Japanese Death Poems and a few famous last words.


                  A couple years ago I did a post on this blog publishing the death poems of several famous Soto Zen priests.  The death palms of these particulars Soto Zen masters are not easy to find in one place but if you catalog back into my blog you’ll find them there people like Dogan his teacher and his students. I have decided to publish a few more of those death poems by perhaps some lesser-known Zen masters. Some will take the traditional form of the Japanese death poem and others will simply be the last words of people who may or may not have been. Zen or otherwise.

 
1.  Captain James T. Kirk, 1994,  "Least I could do... for the captain of the Enterprise. It was... fun. Oh, my. "

2. Bassui Tokusho, 20th of January, 1387 

 Look straight ahead. What's there?
  If you see it as it is
  You will never err

3. General Thomas "Stonewall" Jackson, d. 1863

  Let us cross over the river and sit in the shade of the trees.

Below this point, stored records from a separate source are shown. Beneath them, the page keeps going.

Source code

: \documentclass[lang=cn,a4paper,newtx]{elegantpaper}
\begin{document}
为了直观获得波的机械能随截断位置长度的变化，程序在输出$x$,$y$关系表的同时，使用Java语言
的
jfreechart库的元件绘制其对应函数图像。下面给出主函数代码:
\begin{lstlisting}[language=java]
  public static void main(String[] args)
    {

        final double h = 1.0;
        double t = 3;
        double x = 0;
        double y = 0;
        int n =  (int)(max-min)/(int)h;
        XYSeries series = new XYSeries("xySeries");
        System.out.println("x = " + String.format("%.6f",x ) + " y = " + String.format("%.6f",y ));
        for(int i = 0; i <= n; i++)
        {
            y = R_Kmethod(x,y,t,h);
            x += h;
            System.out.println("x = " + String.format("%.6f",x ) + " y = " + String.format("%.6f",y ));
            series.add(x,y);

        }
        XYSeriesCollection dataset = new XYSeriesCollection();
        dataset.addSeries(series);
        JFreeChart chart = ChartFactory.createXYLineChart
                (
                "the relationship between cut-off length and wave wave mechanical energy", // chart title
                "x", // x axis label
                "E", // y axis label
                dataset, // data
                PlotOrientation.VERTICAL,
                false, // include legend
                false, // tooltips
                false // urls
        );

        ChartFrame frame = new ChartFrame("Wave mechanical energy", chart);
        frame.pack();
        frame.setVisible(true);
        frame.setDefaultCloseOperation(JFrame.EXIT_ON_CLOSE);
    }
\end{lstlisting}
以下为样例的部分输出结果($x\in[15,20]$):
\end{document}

Killed in error by his own troops at the battle of Chancellorsville during the US Civil War.



4. The last words spoken by Jeremy Brett as Sherlock Holmes : BBC production, The Adventure of the Cardboard Box from The Memoirs of Sherlock Holmes. 1994, Jeremy Brett as Sherlock Holmes, Mr. Brett died the following year 1995.

"What is the meaning of it, Watson? What is the object of this circle of misery and violence and fear? It must have a purpose, or our universe has no meaning, and that  is unthinkable. But what purpose? That  is humanity’s great problem, to which reason so far, has no answer."


5.   Dairin Soto , 27th day of January 1568

My whole life I've sharpened my sword
  And now, face to face with death
   I unsheathe it, and lo ----
   The blade is broken  ----
    Alas!

5. Dokyo Etan, 6th of October 1721
    at the age of 80
Here in the shadow of death it is hard
  To utter the final word
   I'll only say, then
  "without saying"
  
6. Doyu , 5th of January 1256

   In all my six and fifty years
     No miracles occurred.

7. Enni Ben'en

All my Life I taught Zen to the people ---
   Nine and seventy years
He who sees not things as they are
    Will never know Zen

8. ~~ James Joyce, writer, d. 1941
   " Does nobody understand? "

9. ~~ Oscar Wilde, writer, d. November 30, 1900

"Either that wallpaper goes, or I do."

 10.      Koju, d. 25th of July, 1806

  " And if I do
    Become a spirit ----
    The Party's over. "

11. ~~ Pancho Villa, Mexican revolutionary, d. 1923

"  Don't let it end like this. Tell them I said something. "
   

12.   Takuro, d. 16th of April 1866

     Soon I shall hear
      The cuckoo's voice
       and liven up.

And for the last quote for my dear Carol.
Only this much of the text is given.